Magari siamo all’inizio di una vera alba.

«Lo spero. La rivoluzione promessa da Internet ancora non c’è stata. Io spero che attraverso il Web le persone inizino a veicolare contenuti di sinistra, magari uscendo dai ghetti in cui finora sono rimasti rinchiusi».

Lei usa i social?

«Poco. In realtà sto cercando da sei anni di correggere la mia pagina su Wikipedia».

Che cosa vuole modificare?

«Hanno scritto che sono stato direttore della fotografia di un film della Comencini. In realtà feci solo una sorta di backstage».

Figlio di regista [Antonio Pietrangeli, N.d.C.], come ha iniziato a fare cinema nella Roma di quegli anni?

«Un giorno ricevo una telefonata: “Pronto, sono Luchino Visconti”. Gli rispondo: “Aldo, vattene a fanculo”. Pensavo fosse un mio amico che mi faceva gli scherzi. Era veramente Visconti. Mi voleva come assistente per girare Morte a Venezia».

Come fu lavorare con lui?

«Il set era come una messa. Non doveva fiatare nessuno».

Altri tempi.

«Altri registi. Con Fellini, che poco tempo dopo mi aveva voluto per il suo Roma, c’era un casino inenarrabile. Un giorno, eravamo in silenzio, ci sgridò: “Volete fare casino?! Altrimenti non mi viene bene niente”. Mentre ero sul set, mi richiamò Visconti. Mi voleva per un film che doveva fare dopo almeno sei mesi. Gli dissi che stavo lavorando con Fellini, c’era ancora tempo. “Digli tanti saluti e vieni da me!”».

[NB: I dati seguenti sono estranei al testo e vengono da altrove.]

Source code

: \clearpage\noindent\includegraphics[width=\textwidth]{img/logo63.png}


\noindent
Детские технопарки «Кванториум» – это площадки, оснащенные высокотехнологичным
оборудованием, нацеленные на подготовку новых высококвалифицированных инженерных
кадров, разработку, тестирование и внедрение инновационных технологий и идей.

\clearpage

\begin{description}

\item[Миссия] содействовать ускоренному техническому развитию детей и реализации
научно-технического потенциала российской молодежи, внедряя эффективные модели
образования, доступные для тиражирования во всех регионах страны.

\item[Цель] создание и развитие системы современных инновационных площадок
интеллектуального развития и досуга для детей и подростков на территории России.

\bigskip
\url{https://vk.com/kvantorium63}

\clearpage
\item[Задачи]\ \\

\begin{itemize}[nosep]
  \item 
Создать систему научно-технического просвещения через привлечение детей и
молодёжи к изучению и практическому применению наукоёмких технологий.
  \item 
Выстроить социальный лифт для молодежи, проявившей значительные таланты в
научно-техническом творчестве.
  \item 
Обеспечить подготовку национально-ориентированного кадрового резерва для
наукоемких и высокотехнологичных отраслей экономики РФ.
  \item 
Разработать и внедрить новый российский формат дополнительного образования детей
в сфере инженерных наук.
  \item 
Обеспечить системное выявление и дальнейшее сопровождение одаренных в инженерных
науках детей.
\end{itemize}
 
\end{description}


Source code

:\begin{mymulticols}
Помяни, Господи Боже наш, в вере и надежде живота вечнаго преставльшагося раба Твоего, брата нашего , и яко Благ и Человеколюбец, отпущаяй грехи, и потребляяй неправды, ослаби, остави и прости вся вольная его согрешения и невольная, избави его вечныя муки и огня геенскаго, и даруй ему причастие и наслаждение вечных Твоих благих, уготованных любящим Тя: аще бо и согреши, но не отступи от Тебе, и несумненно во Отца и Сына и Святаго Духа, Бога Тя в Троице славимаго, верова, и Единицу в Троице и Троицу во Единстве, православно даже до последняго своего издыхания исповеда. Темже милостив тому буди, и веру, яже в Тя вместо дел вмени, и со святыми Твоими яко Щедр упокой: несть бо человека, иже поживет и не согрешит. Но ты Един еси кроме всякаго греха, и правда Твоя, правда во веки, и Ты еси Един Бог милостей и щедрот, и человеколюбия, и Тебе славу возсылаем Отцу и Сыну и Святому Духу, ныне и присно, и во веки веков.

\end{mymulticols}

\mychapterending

Era una scusa per strapparla alla concorrenza.

«Rifiutai. Visconti si sentì tradito e non mi parlò più».

Anche Visconti aveva il pallino della politica e della sinistra.

«Mentre stavamo girando Morte a Venezia, c’erano le elezioni. Lui ci riunì e improvvisò un gran comizio. Parlò del significato della sinistra, delle differenze tra ricchi e poveri, del bisogno dello Stato sociale. Fu commovente… Finito il comizio, fece salire me e tutti i sessanta membri della troupe su dei charter privati che aveva noleggiato a sue spese. Ci dovevano portare da Venezia a Roma, farci votare, e poi riportarci sul set. Luchino era un ricchissimo uomo di sinistra, con il gusto della contraddizione».

A proposito di apparente contraddizione, dal cinema lei è passato alla tv del “nemico” Silvio Berlusconi. Come ci è arrivato?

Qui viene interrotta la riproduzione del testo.